Task ▸ Set each record down exactly, excluding all images.

Exercise data ▸
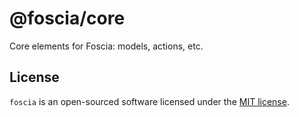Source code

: # @foscia/core

Core elements for Foscia: models, actions, etc.

## License

`foscia` is an open-sourced software licensed under the
[MIT license](LICENSE).
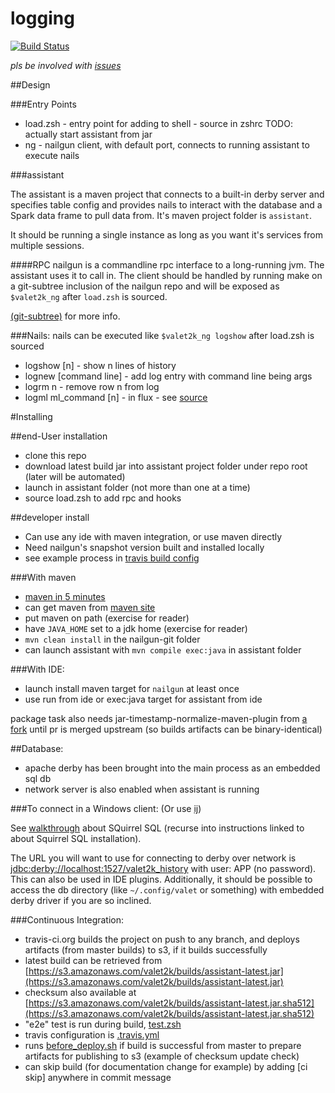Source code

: # logging
[![Build Status](https://travis-ci.org/valet2k/logging.svg?branch=master)](https://travis-ci.org/valet2k/logging)

_pls be involved with [issues](https://github.com/valet2k/logging/issues)_


##Design

###Entry Points
* load.zsh - entry point for adding to shell - source in zshrc
  TODO: actually start assistant from jar
* ng - nailgun client, with default port, connects to running assistant to
  execute nails

###assistant

The assistant is a maven project that connects to a built-in derby server and
specifies table config and provides nails to interact with the database and a
Spark data frame to pull data from. It's maven project folder is `assistant`.

It should be running a single instance as long as you want it's services from
multiple sessions.

####RPC
nailgun is a commandline rpc interface to a long-running jvm. The assistant uses
it to call in. The client should be handled by running make on a git-subtree
inclusion of the nailgun repo and will be exposed as `$valet2k_ng` after
`load.zsh` is sourced.

[(git-subtree)](http://blogs.atlassian.com/2013/05/alternatives-to-git-submodule-git-subtree/)
for more info.

###Nails:
nails can be executed like `$valet2k_ng logshow` after load.zsh is sourced
* logshow [n] - show n lines of history
* lognew [command line] - add log entry with command line being args
* logrm n - remove row n from log
* logml ml_command [n] - in flux - see
  [source](assistant/src/main/java/com/github/valet2k/nails/HistoryMl.java)

#Installing

##end-User installation
* clone this repo
* download latest build jar into assistant project folder under repo root (later
  will be automated)
* launch in assistant folder (not more than one at a time)
* source load.zsh to add rpc and hooks

##developer install
* Can use any ide with maven integration, or use maven directly
* Need nailgun's snapshot version built and installed locally
* see example process in [travis build config](.travis.yml)

###With maven
* [maven in 5 minutes](https://maven.apache.org/guides/getting-started/maven-in-five-minutes.html)
* can get maven from [maven site](https://maven.apache.org/download.cgi)
* put maven on path (exercise for reader)
* have `JAVA_HOME` set to a jdk home (exercise for reader)
* `mvn clean install` in the nailgun-git folder
* can launch assistant with `mvn compile exec:java` in assistant folder

###With IDE:
* launch install maven target for `nailgun` at least once
* use run from ide or exec:java target for assistant from ide

package task also needs jar-timestamp-normalize-maven-plugin from
[a fork](github.com/automaticgiant/jar-timestamp-normalize-maven-plugin) until
pr is merged upstream (so builds artifacts can be binary-identical)

##Database:
* apache derby has been brought into the main process as an embedded sql db
* network server is also enabled when assistant is running

###To connect in a Windows client:
(Or use [ij](https://db.apache.org/derby/papers/DerbyTut/ij_intro.html))

See [walkthrough](https://db.apache.org/derby/integrate/SQuirreL_Derby.html)
about SQuirrel SQL (recurse into instructions linked to about Squirrel SQL
installation).

The URL you will want to use for connecting to derby over network is
[jdbc:derby://localhost:1527/valet2k_history](jdbc:derby://localhost:1527/valet2k_history)
with user: APP (no password). This can also be used in IDE plugins. Additionally,
it should be possible to access the db directory (like `~/.config/valet` or
something) with embedded derby driver if you are so inclined.

###Continuous Integration:
* travis-ci.org builds the project on push to any branch, and deploys artifacts
  (from master builds) to s3, if it builds successfully
* latest build can be retrieved from
  [https://s3.amazonaws.com/valet2k/builds/assistant-latest.jar](https://s3.amazonaws.com/valet2k/builds/assistant-latest.jar)
* checksum also available at
  [https://s3.amazonaws.com/valet2k/builds/assistant-latest.jar.sha512](https://s3.amazonaws.com/valet2k/builds/assistant-latest.jar.sha512)
* "e2e" test is run during build, [test.zsh](./test.zsh)
* travis configuration is [.travis.yml](./.travis.yml)
* runs [before_deploy.sh](./before_deploy.sh) if build is successful from master
  to prepare artifacts for publishing to s3 (example of checksum update check)
* can skip build (for documentation change for example) by adding [ci skip]
  anywhere in commit message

Task output ▸
Source code

: # @foscia/core

Core elements for Foscia: models, actions, etc.

## License

`foscia` is an open-sourced software licensed under the
[MIT license](LICENSE).
Source code

: # logging
[![Build Status](https://travis-ci.org/valet2k/logging.svg?branch=master)](https://travis-ci.org/valet2k/logging)

_pls be involved with [issues](https://github.com/valet2k/logging/issues)_


##Design

###Entry Points
* load.zsh - entry point for adding to shell - source in zshrc
  TODO: actually start assistant from jar
* ng - nailgun client, with default port, connects to running assistant to
  execute nails

###assistant

The assistant is a maven project that connects to a built-in derby server and
specifies table config and provides nails to interact with the database and a
Spark data frame to pull data from. It's maven project folder is `assistant`.

It should be running a single instance as long as you want it's services from
multiple sessions.

####RPC
nailgun is a commandline rpc interface to a long-running jvm. The assistant uses
it to call in. The client should be handled by running make on a git-subtree
inclusion of the nailgun repo and will be exposed as `$valet2k_ng` after
`load.zsh` is sourced.

[(git-subtree)](http://blogs.atlassian.com/2013/05/alternatives-to-git-submodule-git-subtree/)
for more info.

###Nails:
nails can be executed like `$valet2k_ng logshow` after load.zsh is sourced
* logshow [n] - show n lines of history
* lognew [command line] - add log entry with command line being args
* logrm n - remove row n from log
* logml ml_command [n] - in flux - see
  [source](assistant/src/main/java/com/github/valet2k/nails/HistoryMl.java)

#Installing

##end-User installation
* clone this repo
* download latest build jar into assistant project folder under repo root (later
  will be automated)
* launch in assistant folder (not more than one at a time)
* source load.zsh to add rpc and hooks

##developer install
* Can use any ide with maven integration, or use maven directly
* Need nailgun's snapshot version built and installed locally
* see example process in [travis build config](.travis.yml)

###With maven
* [maven in 5 minutes](https://maven.apache.org/guides/getting-started/maven-in-five-minutes.html)
* can get maven from [maven site](https://maven.apache.org/download.cgi)
* put maven on path (exercise for reader)
* have `JAVA_HOME` set to a jdk home (exercise for reader)
* `mvn clean install` in the nailgun-git folder
* can launch assistant with `mvn compile exec:java` in assistant folder

###With IDE:
* launch install maven target for `nailgun` at least once
* use run from ide or exec:java target for assistant from ide

package task also needs jar-timestamp-normalize-maven-plugin from
[a fork](github.com/automaticgiant/jar-timestamp-normalize-maven-plugin) until
pr is merged upstream (so builds artifacts can be binary-identical)

##Database:
* apache derby has been brought into the main process as an embedded sql db
* network server is also enabled when assistant is running

###To connect in a Windows client:
(Or use [ij](https://db.apache.org/derby/papers/DerbyTut/ij_intro.html))

See [walkthrough](https://db.apache.org/derby/integrate/SQuirreL_Derby.html)
about SQuirrel SQL (recurse into instructions linked to about Squirrel SQL
installation).

The URL you will want to use for connecting to derby over network is
[jdbc:derby://localhost:1527/valet2k_history](jdbc:derby://localhost:1527/valet2k_history)
with user: APP (no password). This can also be used in IDE plugins. Additionally,
it should be possible to access the db directory (like `~/.config/valet` or
something) with embedded derby driver if you are so inclined.

###Continuous Integration:
* travis-ci.org builds the project on push to any branch, and deploys artifacts
  (from master builds) to s3, if it builds successfully
* latest build can be retrieved from
  [https://s3.amazonaws.com/valet2k/builds/assistant-latest.jar](https://s3.amazonaws.com/valet2k/builds/assistant-latest.jar)
* checksum also available at
  [https://s3.amazonaws.com/valet2k/builds/assistant-latest.jar.sha512](https://s3.amazonaws.com/valet2k/builds/assistant-latest.jar.sha512)
* "e2e" test is run during build, [test.zsh](./test.zsh)
* travis configuration is [.travis.yml](./.travis.yml)
* runs [before_deploy.sh](./before_deploy.sh) if build is successful from master
  to prepare artifacts for publishing to s3 (example of checksum update check)
* can skip build (for documentation change for example) by adding [ci skip]
  anywhere in commit message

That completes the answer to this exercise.